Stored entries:
╔══

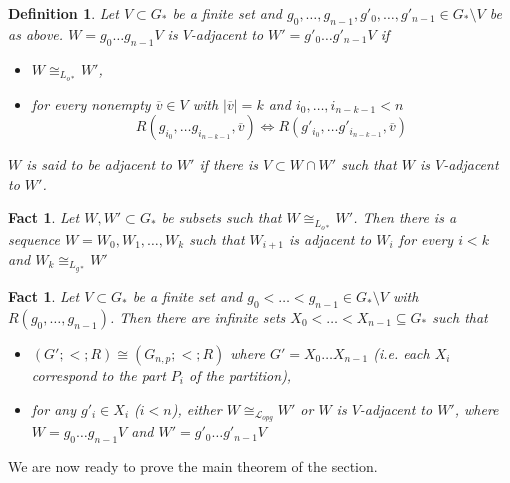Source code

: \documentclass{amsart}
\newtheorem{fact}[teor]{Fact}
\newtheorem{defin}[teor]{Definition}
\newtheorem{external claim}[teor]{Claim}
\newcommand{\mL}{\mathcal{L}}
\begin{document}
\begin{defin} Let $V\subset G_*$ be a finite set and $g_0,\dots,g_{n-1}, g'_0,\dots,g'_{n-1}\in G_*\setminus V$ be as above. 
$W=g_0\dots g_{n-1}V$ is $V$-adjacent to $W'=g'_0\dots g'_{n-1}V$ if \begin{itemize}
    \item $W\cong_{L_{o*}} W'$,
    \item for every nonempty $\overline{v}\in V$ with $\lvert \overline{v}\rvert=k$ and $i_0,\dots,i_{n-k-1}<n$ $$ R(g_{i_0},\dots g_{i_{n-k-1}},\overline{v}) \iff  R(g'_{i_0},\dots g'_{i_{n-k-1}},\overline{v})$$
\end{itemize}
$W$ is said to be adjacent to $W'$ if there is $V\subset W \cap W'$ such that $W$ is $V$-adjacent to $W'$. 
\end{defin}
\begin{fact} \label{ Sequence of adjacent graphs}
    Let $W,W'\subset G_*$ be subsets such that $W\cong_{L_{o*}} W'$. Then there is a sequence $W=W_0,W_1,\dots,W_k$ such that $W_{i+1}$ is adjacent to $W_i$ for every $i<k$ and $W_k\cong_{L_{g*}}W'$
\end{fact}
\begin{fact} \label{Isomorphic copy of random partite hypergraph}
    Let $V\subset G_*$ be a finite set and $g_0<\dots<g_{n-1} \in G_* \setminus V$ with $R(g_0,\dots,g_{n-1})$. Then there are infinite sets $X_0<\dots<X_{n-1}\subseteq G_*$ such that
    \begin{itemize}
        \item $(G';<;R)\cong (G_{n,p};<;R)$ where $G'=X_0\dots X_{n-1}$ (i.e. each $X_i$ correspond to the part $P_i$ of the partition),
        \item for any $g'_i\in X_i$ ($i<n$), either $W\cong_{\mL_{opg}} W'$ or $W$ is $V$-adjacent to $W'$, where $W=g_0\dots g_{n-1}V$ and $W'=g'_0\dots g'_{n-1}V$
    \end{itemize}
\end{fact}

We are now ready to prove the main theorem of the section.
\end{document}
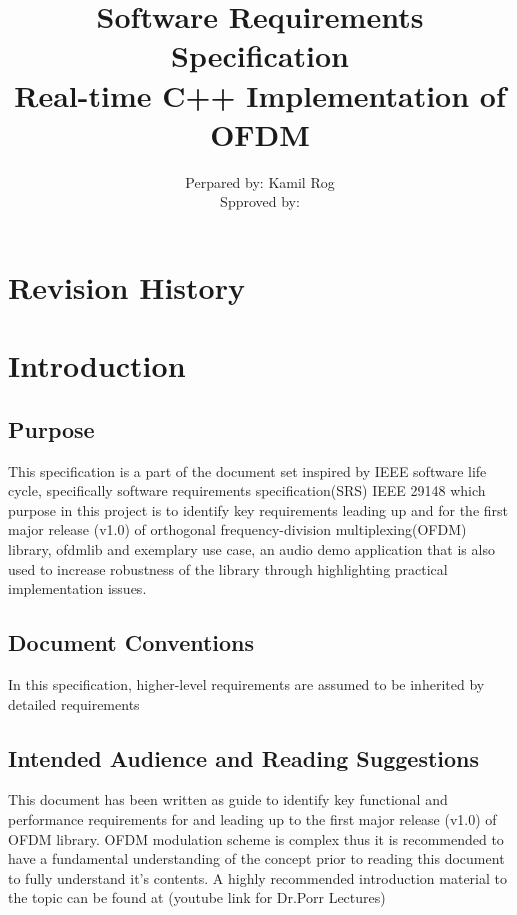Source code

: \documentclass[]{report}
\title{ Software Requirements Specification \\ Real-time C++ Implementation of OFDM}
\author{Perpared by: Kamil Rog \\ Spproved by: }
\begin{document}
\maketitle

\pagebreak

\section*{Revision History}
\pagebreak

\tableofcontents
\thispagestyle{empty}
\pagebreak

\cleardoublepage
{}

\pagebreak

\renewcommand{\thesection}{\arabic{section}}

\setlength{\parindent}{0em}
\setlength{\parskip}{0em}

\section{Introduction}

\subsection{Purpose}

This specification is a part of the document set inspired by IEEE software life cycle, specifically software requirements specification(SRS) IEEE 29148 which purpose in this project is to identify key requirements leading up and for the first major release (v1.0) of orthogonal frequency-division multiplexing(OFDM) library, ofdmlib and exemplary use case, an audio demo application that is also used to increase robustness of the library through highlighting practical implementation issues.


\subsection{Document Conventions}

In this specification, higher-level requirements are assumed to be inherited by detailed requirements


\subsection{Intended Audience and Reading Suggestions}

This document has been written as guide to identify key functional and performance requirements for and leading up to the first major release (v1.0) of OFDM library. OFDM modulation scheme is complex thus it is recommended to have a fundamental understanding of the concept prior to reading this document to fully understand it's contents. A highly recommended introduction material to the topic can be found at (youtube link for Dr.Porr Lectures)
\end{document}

╚══
╔══

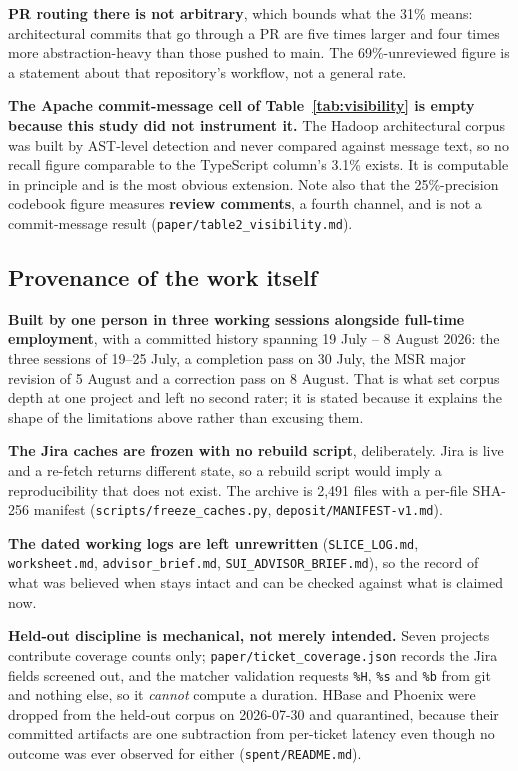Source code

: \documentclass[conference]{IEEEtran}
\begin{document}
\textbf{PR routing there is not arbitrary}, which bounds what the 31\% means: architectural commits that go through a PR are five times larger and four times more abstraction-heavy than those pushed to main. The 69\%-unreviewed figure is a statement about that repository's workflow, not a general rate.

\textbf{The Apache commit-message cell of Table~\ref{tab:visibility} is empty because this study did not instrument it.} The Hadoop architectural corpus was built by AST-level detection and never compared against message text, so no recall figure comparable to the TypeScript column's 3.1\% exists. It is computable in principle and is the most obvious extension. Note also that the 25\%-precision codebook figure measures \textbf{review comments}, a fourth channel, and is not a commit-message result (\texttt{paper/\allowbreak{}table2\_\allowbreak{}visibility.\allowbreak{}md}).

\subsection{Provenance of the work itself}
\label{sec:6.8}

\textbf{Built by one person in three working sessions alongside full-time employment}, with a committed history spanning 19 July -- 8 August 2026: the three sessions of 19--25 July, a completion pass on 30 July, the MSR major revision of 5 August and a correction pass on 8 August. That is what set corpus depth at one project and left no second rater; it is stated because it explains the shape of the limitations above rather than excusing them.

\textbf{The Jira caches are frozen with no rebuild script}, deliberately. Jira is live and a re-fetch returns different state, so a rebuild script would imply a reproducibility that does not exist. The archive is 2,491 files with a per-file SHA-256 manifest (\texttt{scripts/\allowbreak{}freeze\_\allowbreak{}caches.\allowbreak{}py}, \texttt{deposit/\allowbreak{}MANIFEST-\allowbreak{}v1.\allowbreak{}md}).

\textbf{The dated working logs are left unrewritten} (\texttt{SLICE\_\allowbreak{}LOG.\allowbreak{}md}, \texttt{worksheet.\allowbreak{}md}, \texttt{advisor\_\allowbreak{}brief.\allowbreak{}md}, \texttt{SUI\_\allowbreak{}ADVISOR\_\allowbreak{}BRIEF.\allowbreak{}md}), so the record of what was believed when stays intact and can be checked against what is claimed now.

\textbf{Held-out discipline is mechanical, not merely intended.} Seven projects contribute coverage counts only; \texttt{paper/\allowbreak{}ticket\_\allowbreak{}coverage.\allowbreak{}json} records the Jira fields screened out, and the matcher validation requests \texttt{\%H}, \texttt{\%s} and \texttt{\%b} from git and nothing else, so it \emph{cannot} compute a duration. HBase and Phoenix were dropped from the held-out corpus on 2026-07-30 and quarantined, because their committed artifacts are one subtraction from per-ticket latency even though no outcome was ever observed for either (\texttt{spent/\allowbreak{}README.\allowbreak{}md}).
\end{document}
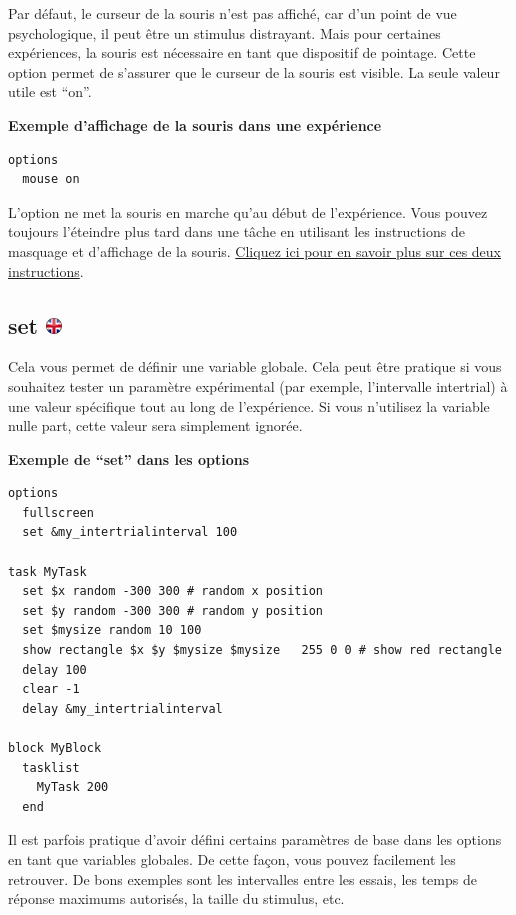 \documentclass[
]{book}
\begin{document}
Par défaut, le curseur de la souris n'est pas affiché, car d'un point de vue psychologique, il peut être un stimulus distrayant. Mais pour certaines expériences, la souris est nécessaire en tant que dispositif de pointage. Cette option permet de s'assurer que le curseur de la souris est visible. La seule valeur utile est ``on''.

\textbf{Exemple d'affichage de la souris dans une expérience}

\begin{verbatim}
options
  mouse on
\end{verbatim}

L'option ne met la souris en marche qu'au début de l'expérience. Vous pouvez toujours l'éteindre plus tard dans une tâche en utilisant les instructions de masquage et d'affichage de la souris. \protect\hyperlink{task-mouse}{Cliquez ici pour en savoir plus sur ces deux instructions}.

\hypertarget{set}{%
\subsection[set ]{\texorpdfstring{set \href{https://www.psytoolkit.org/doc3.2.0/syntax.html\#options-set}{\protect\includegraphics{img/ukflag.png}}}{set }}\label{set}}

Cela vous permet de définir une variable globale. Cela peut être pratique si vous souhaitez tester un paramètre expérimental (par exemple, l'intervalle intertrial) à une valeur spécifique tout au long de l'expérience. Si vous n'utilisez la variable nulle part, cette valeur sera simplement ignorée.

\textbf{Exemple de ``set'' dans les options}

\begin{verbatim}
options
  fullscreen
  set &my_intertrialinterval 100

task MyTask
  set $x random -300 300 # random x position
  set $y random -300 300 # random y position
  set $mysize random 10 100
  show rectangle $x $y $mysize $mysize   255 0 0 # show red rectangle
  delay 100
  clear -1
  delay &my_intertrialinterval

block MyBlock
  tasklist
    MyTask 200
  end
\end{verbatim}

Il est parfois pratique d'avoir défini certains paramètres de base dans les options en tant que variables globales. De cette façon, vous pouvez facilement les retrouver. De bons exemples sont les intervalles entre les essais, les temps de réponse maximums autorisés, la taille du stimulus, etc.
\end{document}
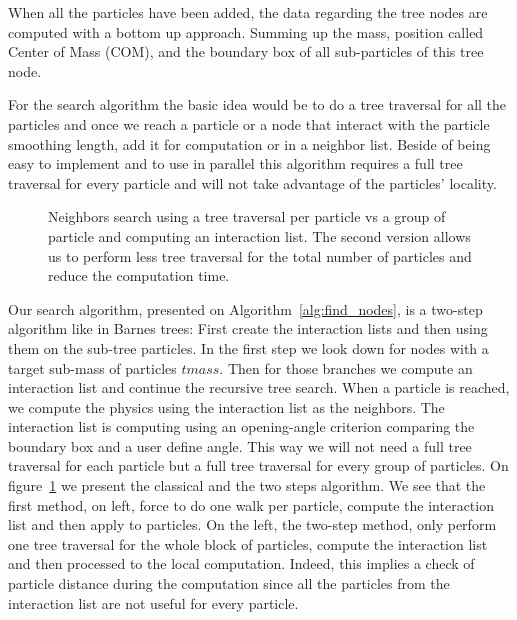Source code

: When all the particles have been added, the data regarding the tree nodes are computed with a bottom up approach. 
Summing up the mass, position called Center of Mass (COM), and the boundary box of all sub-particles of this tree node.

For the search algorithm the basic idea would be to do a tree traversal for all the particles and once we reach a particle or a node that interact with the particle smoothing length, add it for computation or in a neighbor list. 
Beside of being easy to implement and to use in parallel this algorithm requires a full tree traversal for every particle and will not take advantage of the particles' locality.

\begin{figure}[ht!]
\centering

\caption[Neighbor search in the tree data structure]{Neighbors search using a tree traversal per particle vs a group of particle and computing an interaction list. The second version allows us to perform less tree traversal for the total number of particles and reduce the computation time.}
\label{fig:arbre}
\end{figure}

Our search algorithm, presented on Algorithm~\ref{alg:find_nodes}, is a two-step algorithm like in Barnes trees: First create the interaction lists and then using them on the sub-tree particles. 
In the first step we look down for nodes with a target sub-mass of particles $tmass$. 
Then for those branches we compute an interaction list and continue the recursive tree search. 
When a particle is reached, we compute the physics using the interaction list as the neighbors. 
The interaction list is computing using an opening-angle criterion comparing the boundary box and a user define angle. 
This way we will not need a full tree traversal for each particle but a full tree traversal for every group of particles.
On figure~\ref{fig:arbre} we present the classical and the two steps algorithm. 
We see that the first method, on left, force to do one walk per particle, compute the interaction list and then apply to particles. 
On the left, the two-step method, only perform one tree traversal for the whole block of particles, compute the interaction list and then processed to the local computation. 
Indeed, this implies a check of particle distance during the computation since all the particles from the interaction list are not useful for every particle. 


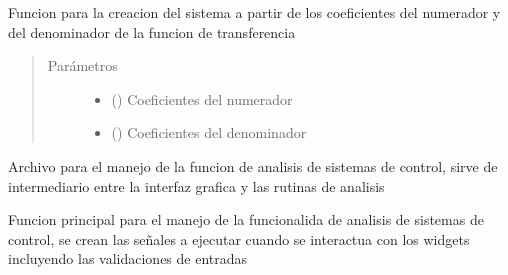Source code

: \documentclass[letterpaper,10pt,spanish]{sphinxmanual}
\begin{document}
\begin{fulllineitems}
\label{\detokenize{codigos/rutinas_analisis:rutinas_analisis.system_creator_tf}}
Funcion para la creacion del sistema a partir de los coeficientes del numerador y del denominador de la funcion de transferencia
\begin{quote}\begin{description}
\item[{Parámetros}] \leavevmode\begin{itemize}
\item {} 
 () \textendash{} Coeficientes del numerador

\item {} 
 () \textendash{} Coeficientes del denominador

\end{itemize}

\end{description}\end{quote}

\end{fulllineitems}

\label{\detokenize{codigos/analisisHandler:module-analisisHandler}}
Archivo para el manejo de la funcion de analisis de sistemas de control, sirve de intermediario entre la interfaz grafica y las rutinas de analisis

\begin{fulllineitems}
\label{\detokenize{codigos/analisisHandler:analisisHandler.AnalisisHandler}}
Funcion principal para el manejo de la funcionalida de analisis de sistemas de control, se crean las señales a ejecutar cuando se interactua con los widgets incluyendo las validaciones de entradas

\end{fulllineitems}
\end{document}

╚══
╔══

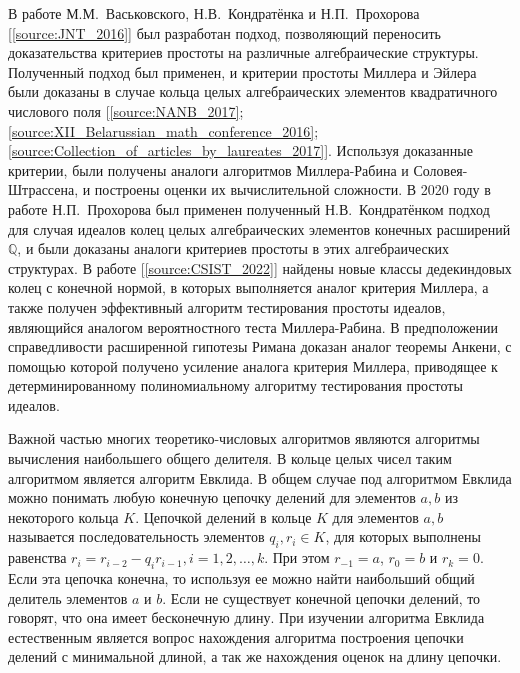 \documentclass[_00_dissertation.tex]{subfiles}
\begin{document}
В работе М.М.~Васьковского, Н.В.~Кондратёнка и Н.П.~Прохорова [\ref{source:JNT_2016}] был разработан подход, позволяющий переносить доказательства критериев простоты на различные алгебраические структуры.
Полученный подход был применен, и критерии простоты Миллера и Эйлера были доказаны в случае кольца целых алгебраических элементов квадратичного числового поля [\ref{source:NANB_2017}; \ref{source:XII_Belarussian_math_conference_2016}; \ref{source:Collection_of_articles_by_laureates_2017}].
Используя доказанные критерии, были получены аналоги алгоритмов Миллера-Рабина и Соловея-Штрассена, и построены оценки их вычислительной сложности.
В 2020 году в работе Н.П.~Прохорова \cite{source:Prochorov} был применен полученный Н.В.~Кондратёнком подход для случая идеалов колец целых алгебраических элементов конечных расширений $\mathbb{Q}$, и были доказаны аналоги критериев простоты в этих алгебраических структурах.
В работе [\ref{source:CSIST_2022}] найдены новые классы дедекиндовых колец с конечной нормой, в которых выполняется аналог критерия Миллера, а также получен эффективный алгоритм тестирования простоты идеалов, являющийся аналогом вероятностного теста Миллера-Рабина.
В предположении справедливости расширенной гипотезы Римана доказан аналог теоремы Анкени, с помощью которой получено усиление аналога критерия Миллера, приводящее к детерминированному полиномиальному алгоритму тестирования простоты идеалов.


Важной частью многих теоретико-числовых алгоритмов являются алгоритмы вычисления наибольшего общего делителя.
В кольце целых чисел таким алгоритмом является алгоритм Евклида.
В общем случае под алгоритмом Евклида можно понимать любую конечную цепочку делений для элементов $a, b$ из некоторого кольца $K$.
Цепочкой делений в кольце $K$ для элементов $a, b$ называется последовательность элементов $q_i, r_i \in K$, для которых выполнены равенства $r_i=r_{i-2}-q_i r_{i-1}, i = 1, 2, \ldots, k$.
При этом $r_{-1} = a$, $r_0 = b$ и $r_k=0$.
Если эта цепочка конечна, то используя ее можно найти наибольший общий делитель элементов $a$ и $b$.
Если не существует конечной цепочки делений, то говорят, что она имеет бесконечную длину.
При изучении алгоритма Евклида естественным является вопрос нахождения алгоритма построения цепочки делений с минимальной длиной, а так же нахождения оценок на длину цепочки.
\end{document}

╚══

:: Try it ::
Your answer must be the lines above from the one containing "Важной частью многих" to the one containing "Если эта цепочка", both included, restated word for word.

:: Your response ::
Важной частью многих теоретико-числовых алгоритмов являются алгоритмы вычисления наибольшего общего делителя.
В кольце целых чисел таким алгоритмом является алгоритм Евклида.
В общем случае под алгоритмом Евклида можно понимать любую конечную цепочку делений для элементов $a, b$ из некоторого кольца $K$.
Цепочкой делений в кольце $K$ для элементов $a, b$ называется последовательность элементов $q_i, r_i \in K$, для которых выполнены равенства $r_i=r_{i-2}-q_i r_{i-1}, i = 1, 2, \ldots, k$.
При этом $r_{-1} = a$, $r_0 = b$ и $r_k=0$.
Если эта цепочка конечна, то используя ее можно найти наибольший общий делитель элементов $a$ и $b$.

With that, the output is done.